In an earlier post Using the Contrast Jekyll Theme I described how I forked the Contrast Jekyll theme by Niklas Buschmann to create my website with the default theme.
In this post I describe how I customised the Contrast theme to suit the layout and style I wanted for my website.
As a reminder, here’s the default Contrast theme.
I amended the _config.yml configuration file to include my information, to show the sidebar, show article excerpts, and to always show the site title.
With these changes in place the website looked like this.
Next I enabled the Subscribe option.
This provides displays a Subscribe link in the sidebar and a site RSS feed at /feed.xml.
I amended the navigation section to include links in the sidebar to the Projects, Archive, and About pages.

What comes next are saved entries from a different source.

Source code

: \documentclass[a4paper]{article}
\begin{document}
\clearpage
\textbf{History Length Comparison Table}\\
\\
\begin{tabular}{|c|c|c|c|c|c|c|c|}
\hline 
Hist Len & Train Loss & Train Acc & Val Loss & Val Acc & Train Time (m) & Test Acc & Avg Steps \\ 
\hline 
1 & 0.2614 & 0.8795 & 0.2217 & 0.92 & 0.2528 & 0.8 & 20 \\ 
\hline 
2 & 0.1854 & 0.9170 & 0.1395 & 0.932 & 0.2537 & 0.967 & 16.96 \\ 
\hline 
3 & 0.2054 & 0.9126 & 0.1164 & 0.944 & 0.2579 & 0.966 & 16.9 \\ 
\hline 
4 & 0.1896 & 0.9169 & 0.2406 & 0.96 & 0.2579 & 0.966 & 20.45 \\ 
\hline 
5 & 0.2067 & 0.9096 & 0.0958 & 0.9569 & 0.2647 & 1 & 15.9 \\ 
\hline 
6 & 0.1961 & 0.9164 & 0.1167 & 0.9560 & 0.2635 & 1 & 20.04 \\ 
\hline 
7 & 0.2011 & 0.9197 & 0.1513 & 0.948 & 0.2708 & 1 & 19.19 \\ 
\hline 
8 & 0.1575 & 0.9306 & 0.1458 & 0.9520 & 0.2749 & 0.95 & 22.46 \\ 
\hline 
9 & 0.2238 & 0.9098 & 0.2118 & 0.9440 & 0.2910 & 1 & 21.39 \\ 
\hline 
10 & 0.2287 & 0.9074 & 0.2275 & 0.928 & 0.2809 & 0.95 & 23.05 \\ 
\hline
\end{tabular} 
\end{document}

The Archive page is included in the Contrast theme, but you will need to create the About.md and Projects.md files for their links to be active. I created stubbed pages, the content can be added later.
Here’s what the website looks now.
I amended the permalink option to include the year and month, as well as the title, of the article.
This seemed a more logical naming convention to me.
I added pagination to the articles displayed on the home page by including the jekyll-paginate plugin and providing the required paginate and paginate_path settings.
Which looks like this on the website.
Adding jekyll-sitemap to the plugins section…
Automatically generates a site map at /sitemap.xml.
The remaining changes I made involved getting my hands dirty and writing some HTML.
I added support for a favicon by creating a favicon.png file with the appropriate image and copying it to the root folder of the website i.e. same location as _config.yml, and amending default.html file in the _layouts folder to set the shortcut icon.
Finally I added a page to search for articles by title, URL, category, tags, date, and description. The search functionality was provided in a JavaScript library by Simple-Jekyll-Search - see search.js in the root folder. The article data fields to search are specified using JSON in the search.json in the root folder.
A search page search.md was created to capture the search text and display the matching articles in a list similar to the Archive page, and added to the navigation in _config.yml.